Fired nonprofit chief sues Hammond over dismissal

2013-03-11T17:30:00Z 2013-03-12T00:15:03Z Fired nonprofit chief sues Hammond over dismissalChelsea Schneider Kirk, (219) 933-3241

HAMMOND | The fired director of a Hammond nonprofit has filed suit in federal court, contending she was let go from the position because she ran for City Council.

Carlotta Blake-King is suing Mayor Thomas McDermott Jr., along with the nonprofit agency United Neighborhoods Inc.

City Councilman Anthony Higgs, who Blake-King ran against for City Council in 2011, Phil Taillon, executive director of the city's Department of Planning and Development, and attorney Nicole Bennett also are named as defendants in the lawsuit.

Blake-King argues in the complaint filed Monday in federal court that the defendants conspired to fire her from her leadership role at UNI in retaliation for her running for office.

McDermott said Monday what Blake-King is alleging in the suit is "completely untrue." He said over the course of a couple years Blake-King was found to be an "unsatisfactory" leader of the agency.

"Repeatedly she was warned and counseled," McDermott said, "and what she is alleging is completely untrue. We're going to do what we can to defend the city and UNI, Inc."

Blake-King was fired from the position in 2011, and at the time, Taillon told The Times her firing wasn't related to her candidacy for office.

The complaint alleges McDermott was angry at Blake-King for deciding to run for City Council against Higgs, who he was reportedly supporting for the office.

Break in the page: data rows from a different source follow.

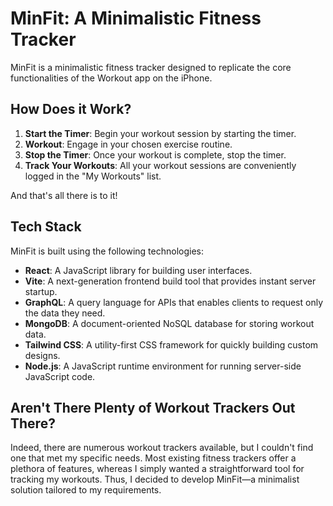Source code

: # MinFit: A Minimalistic Fitness Tracker

MinFit is a minimalistic fitness tracker designed to replicate the core functionalities of the Workout app on the iPhone.

## How Does it Work?

1. **Start the Timer**: Begin your workout session by starting the timer.
2. **Workout**: Engage in your chosen exercise routine.
3. **Stop the Timer**: Once your workout is complete, stop the timer.
4. **Track Your Workouts**: All your workout sessions are conveniently logged in the "My Workouts" list.

And that's all there is to it!

## Tech Stack

MinFit is built using the following technologies:

- **React**: A JavaScript library for building user interfaces.
- **Vite**: A next-generation frontend build tool that provides instant server startup.
- **GraphQL**: A query language for APIs that enables clients to request only the data they need.
- **MongoDB**: A document-oriented NoSQL database for storing workout data.
- **Tailwind CSS**: A utility-first CSS framework for quickly building custom designs.
- **Node.js**: A JavaScript runtime environment for running server-side JavaScript code.

## Aren't There Plenty of Workout Trackers Out There?

Indeed, there are numerous workout trackers available, but I couldn't find one that met my specific needs. Most existing fitness trackers offer a plethora of features, whereas I simply wanted a straightforward tool for tracking my workouts. Thus, I decided to develop MinFit—a minimalist solution tailored to my requirements.
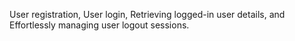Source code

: User registration,
User login,
Retrieving logged-in user details, and
Effortlessly managing user logout sessions.
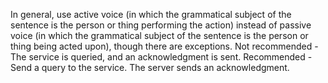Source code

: In general, use active voice (in which the grammatical subject of the sentence is the person or thing performing the action) instead of passive voice (in which the grammatical subject of the sentence is the person or thing being acted upon), though there are exceptions.
Not recommended - The service is queried, and an acknowledgment is sent.
Recommended - Send a query to the service. The server sends an acknowledgment.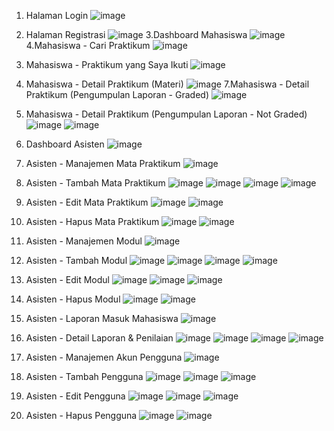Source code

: 1. Halaman Login
![image](https://github.com/user-attachments/assets/d22d8b29-33f9-4c54-b413-484ab4033176)
2. Halaman Registrasi
![image](https://github.com/user-attachments/assets/418d2b1b-0eb5-4683-b19f-cd065e657c29)
3.Dashboard Mahasiswa
![image](https://github.com/user-attachments/assets/ac8a9878-05f2-468b-9d09-2a4e287a91f8)
4.Mahasiswa - Cari Praktikum
![image](https://github.com/user-attachments/assets/cbf027f0-ebef-4a4f-946b-4ae548cead6d)
5. Mahasiswa - Praktikum yang Saya Ikuti
![image](https://github.com/user-attachments/assets/c603ac90-7da2-4f66-ae79-e35c40222dd7)
6. Mahasiswa - Detail Praktikum (Materi)
![image](https://github.com/user-attachments/assets/fc3d910d-66f9-425d-b659-aee1bfdedc71)
7.Mahasiswa - Detail Praktikum (Pengumpulan Laporan - Graded)
![image](https://github.com/user-attachments/assets/2d32d983-095f-41fb-b040-d078349fdd48)
8. Mahasiswa - Detail Praktikum (Pengumpulan Laporan - Not Graded)
![image](https://github.com/user-attachments/assets/ffc89e9e-333e-4f46-9ede-222e2a59d4eb)
![image](https://github.com/user-attachments/assets/27264558-916d-449d-8164-3f686b9b6bae)

10. Dashboard Asisten
![image](https://github.com/user-attachments/assets/e3d7764d-fc1d-4298-b203-44bb3859d4ac)
11. Asisten - Manajemen Mata Praktikum
![image](https://github.com/user-attachments/assets/9883fc08-e220-4a26-9175-62504ddf9517)
12. Asisten - Tambah Mata Praktikum
![image](https://github.com/user-attachments/assets/cd021385-477d-4c9f-9fce-a92d43aae0f0)
![image](https://github.com/user-attachments/assets/9b65143f-469f-4b72-b0e9-343f79e07fe5)
![image](https://github.com/user-attachments/assets/92da552a-de6b-4945-a9f0-cccd053f3853)
![image](https://github.com/user-attachments/assets/80f34236-9826-496f-8910-01931926c9d0)
13. Asisten - Edit Mata Praktikum
![image](https://github.com/user-attachments/assets/d29e2d18-ced8-4a0a-abbf-871f68c2fee1)
![image](https://github.com/user-attachments/assets/a10e49fa-5b2f-4246-827f-c8b131e2530a)
14. Asisten - Hapus Mata Praktikum
![image](https://github.com/user-attachments/assets/5377a625-1d56-4c6f-97e5-78ecefff0cf2)
![image](https://github.com/user-attachments/assets/64e4c9d8-2d5b-4503-bbd5-3a0a547e4726)
15. Asisten - Manajemen Modul
![image](https://github.com/user-attachments/assets/ad221c78-e33b-4b2c-8ca8-1e5cb72a4e20)
16. Asisten - Tambah Modul
![image](https://github.com/user-attachments/assets/dd020201-ded0-455c-8350-c46050c1aaf2)
![image](https://github.com/user-attachments/assets/60ca468d-2983-45e3-807a-18b4aa9f08e9)
![image](https://github.com/user-attachments/assets/92f217c1-54d6-41e8-8c99-a0256a70f2e2)
![image](https://github.com/user-attachments/assets/eba333c8-8d7f-436a-9722-04261819b6d8)
17. Asisten - Edit Modul
![image](https://github.com/user-attachments/assets/61832a19-bca3-4554-9a61-66aa593fa065)
![image](https://github.com/user-attachments/assets/6c6bcb4d-23cc-4ba5-a1b3-d4384b3281a3)
![image](https://github.com/user-attachments/assets/7ba4a84b-d356-4b21-8f9b-35257b301f69)
18. Asisten - Hapus Modul
![image](https://github.com/user-attachments/assets/aaef8f1a-2789-4651-9d97-246613919560)
![image](https://github.com/user-attachments/assets/e4ed3f62-31c1-4a80-96e9-c4e9b2a44822)
19. Asisten - Laporan Masuk Mahasiswa
![image](https://github.com/user-attachments/assets/94eee4f7-f44d-4999-a1f5-3077b1196e66)
20. Asisten - Detail Laporan & Penilaian
![image](https://github.com/user-attachments/assets/70b738a0-9806-47ca-bf0b-e22824680e27)
![image](https://github.com/user-attachments/assets/c83463f6-84cb-4278-8c9b-40afba062c26)
![image](https://github.com/user-attachments/assets/c24fbd75-3806-4115-924a-9f0d5c95377c)
![image](https://github.com/user-attachments/assets/79821b97-128a-4eed-ae44-a0be1f1fa21b)
21. Asisten - Manajemen Akun Pengguna
![image](https://github.com/user-attachments/assets/c174d11d-6565-4e04-9436-cd3e235bfba8)
22. Asisten - Tambah Pengguna
![image](https://github.com/user-attachments/assets/8a18ca87-d831-44dd-bc7d-a98103f214e9)
![image](https://github.com/user-attachments/assets/eb51f2db-cc3b-4f3d-a1a4-b59409ec4eb3)
![image](https://github.com/user-attachments/assets/b04666bf-3619-4199-8205-09a14395d5b5)
23. Asisten - Edit Pengguna
![image](https://github.com/user-attachments/assets/bf5c5d50-c79c-4c56-a782-88b135e1487f)
![image](https://github.com/user-attachments/assets/6e93bb19-d9a6-4e9f-be8f-12393c97cbd8)
![image](https://github.com/user-attachments/assets/7a0c221b-43dc-439a-9a93-ace64b5866f2)
24. Asisten - Hapus Pengguna
![image](https://github.com/user-attachments/assets/60c9adc6-137e-4514-a6c0-37aef0cce80c)
![image](https://github.com/user-attachments/assets/c2155c55-e60d-4466-a140-50b4d837260f)

























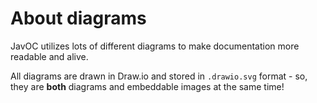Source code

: # About diagrams
JavOC utilizes lots of different diagrams to make documentation more readable and alive.

All diagrams are drawn in Draw.io and stored in `.drawio.svg` format - so, they are **both** diagrams and embeddable images at the same time!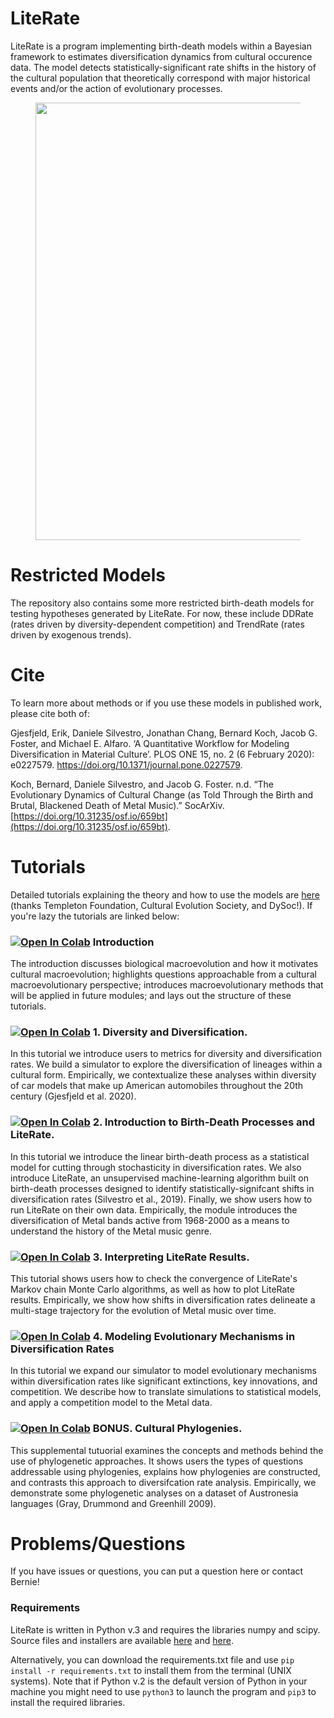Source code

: # LiteRate
LiteRate is a program implementing birth-death models within a Bayesian framework to estimates diversification dynamics from cultural occurence data. The model detects statistically-significant rate shifts in the history of the cultural population that theoretically correspond with major historical events and/or the action of evolutionary processes. 

<figure align="center">
<img src="https://github.com/dsilvestro/LiteRate/raw/master/other/Figure_3.png" alt="" width="500" height="700" border="0">
</figure>

# Restricted Models
The repository also contains some more restricted birth-death models for testing hypotheses generated by LiteRate. For now, these include DDRate (rates driven by diversity-dependent competition) and TrendRate (rates driven by exogenous trends).

# Cite
To learn more about methods or if you use these models in published work, please cite both of:

Gjesfjeld, Erik, Daniele Silvestro, Jonathan Chang, Bernard Koch, Jacob G. Foster, and Michael E. Alfaro. ‘A Quantitative Workflow for Modeling Diversification in Material Culture’. PLOS ONE 15, no. 2 (6 February 2020): e0227579. https://doi.org/10.1371/journal.pone.0227579.

Koch, Bernard, Daniele Silvestro, and Jacob G. Foster. n.d. “The Evolutionary Dynamics of Cultural Change (as Told Through the Birth and Brutal, Blackened Death of Metal Music).” SocArXiv. [https://doi.org/10.31235/osf.io/659bt](https://doi.org/10.31235/osf.io/659bt).

# Tutorials
Detailed tutorials explaining the theory and how to use the models are [here](http://www.dysoc.org/cesmodules/diversification_module/) (thanks Templeton Foundation, Cultural Evolution Society, and DySoc!). If you're lazy the tutorials are linked below:

### [![Open In Colab](https://colab.research.google.com/assets/colab-badge.svg)](https://colab.research.google.com/drive/1_NkXwCDJ5EShuQj3-oEt7jjm1fw2sZXw) Introduction 
  The introduction discusses biological macroevolution and how it motivates cultural macroevolution; highlights questions approachable from a cultural macroevolutionary perspective;    introduces macroevolutionary methods that will be applied in future modules; and lays out the structure of these tutorials.

### [![Open In Colab](https://colab.research.google.com/assets/colab-badge.svg)](https://colab.research.google.com/drive/1_NkXwCDJ5EShuQj3-oEt7jjm1fw2sZXw) 1. Diversity and Diversification. 
  In this tutorial we introduce users to metrics for diversity and diversification rates. We build a simulator to explore the diversification of lineages within a cultural form. Empirically, we contextualize these analyses within diversity of car models that make up American automobiles throughout the 20th century (Gjesfjeld et al. 2020).
 
### [![Open In Colab](https://colab.research.google.com/assets/colab-badge.svg)](https://drive.google.com/file/d/16fiaQkQo6Ng7N4YZsBoj3VVEA8HPfPKh/view?usp=sharing) 2. Introduction to Birth-Death Processes and LiteRate.
  In this tutorial we introduce the linear birth-death process as a statistical model for cutting through stochasticity in diversification rates. We also introduce LiteRate, an unsupervised machine-learning algorithm built on birth-death processes designed to identify statistically-signifcant shifts in diversification rates (Silvestro et al., 2019). Finally, we show users how to run LiteRate on their own data. Empirically, the module introduces the diversification of Metal bands active from 1968-2000 as a means to understand the history of the Metal music genre.

### [![Open In Colab](https://colab.research.google.com/assets/colab-badge.svg)](https://colab.research.google.com/drive/16fiaQkQo6Ng7N4YZsBoj3VVEA8HPfPKh) 3. Interpreting LiteRate Results.
This tutorial shows users how to check the convergence of LiteRate's Markov chain Monte Carlo algorithms, as well as how to plot LiteRate results. Empirically, we show how shifts in diversification rates delineate a multi-stage trajectory for the evolution of Metal music over time.
 
 ### [![Open In Colab](https://colab.research.google.com/assets/colab-badge.svg)](https://colab.research.google.com/drive/1bvkNKU_SIX2dZ9nzNmzkeFOtE5Vjm8-_) 4. Modeling Evolutionary Mechanisms in Diversification Rates
In this tutorial we expand our simulator to model evolutionary mechanisms within diversification rates like significant extinctions, key innovations, and competition. We describe how to translate simulations to statistical models, and apply a competition model to the Metal data.
 
### [![Open In Colab](https://colab.research.google.com/assets/colab-badge.svg)](https://colab.research.google.com/drive/1x5Y_5a3glAYF4mU0WGz1BHkgpPiSjCbo) BONUS. Cultural Phylogenies.
This supplemental tutuorial examines the concepts and methods behind the use of phylogenetic approaches. It shows users the types of questions addressable using phylogenies, explains how phylogenies are constructed, and contrasts this approach to diversifcation rate analysis. Empirically, we demonstrate some phylogenetic analyses on a dataset of Austronesia languages (Gray, Drummond and Greenhill 2009). 

# Problems/Questions
If you have issues or questions, you can put a question here or contact Bernie!

### Requirements
LiteRate is written in Python v.3 and requires 
the libraries numpy and scipy. 
Source files and installers are available [here](https://numpy.org) and [here](https://scipy.org). 

Alternatively, you can download the requirements.txt file and use `pip install -r requirements.txt` to install them from the terminal (UNIX systems). Note that if Python v.2 is the default version of Python in your machine you might need to use `python3` to launch the program and `pip3` to install the required libraries.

According to the complaint, McDermott wanted Blake-King's help with his re-election bid for mayor and worried “by running for City Council she would not be able to adequately help and support his campaign.”

Blake-King also argues that Taillon, who served as president of UNI's Board of Directors, was concerned the nonprofit's funding could be jeopardized if she declared a political party.

According to the complaint, UNI received $100,000 per year from Taillon's department, along with discretionary gaming money in the range of $98,000 to $160,000 per year to support the creation of affordable housing in the city.

The complaint states Blake-King was fired after a “special meeting' of UNI's Board of Directors where she alleges Taillon “berated” her character and work performance.

At the closed meeting, the complaint contends Bennett advised the board that Blake-King running for office while serving as UNI's director violated a federal act that bars certain employees from taking part in partisan politics.

Before her firing, Higgs also had sent Blake-King a letter through the City Council questioning the legality of her running for office while being employed at UNI, the complaint states.

Blake-King is requesting the wages and benefits she would have received if she wasn't fired from UNI through the lawsuit.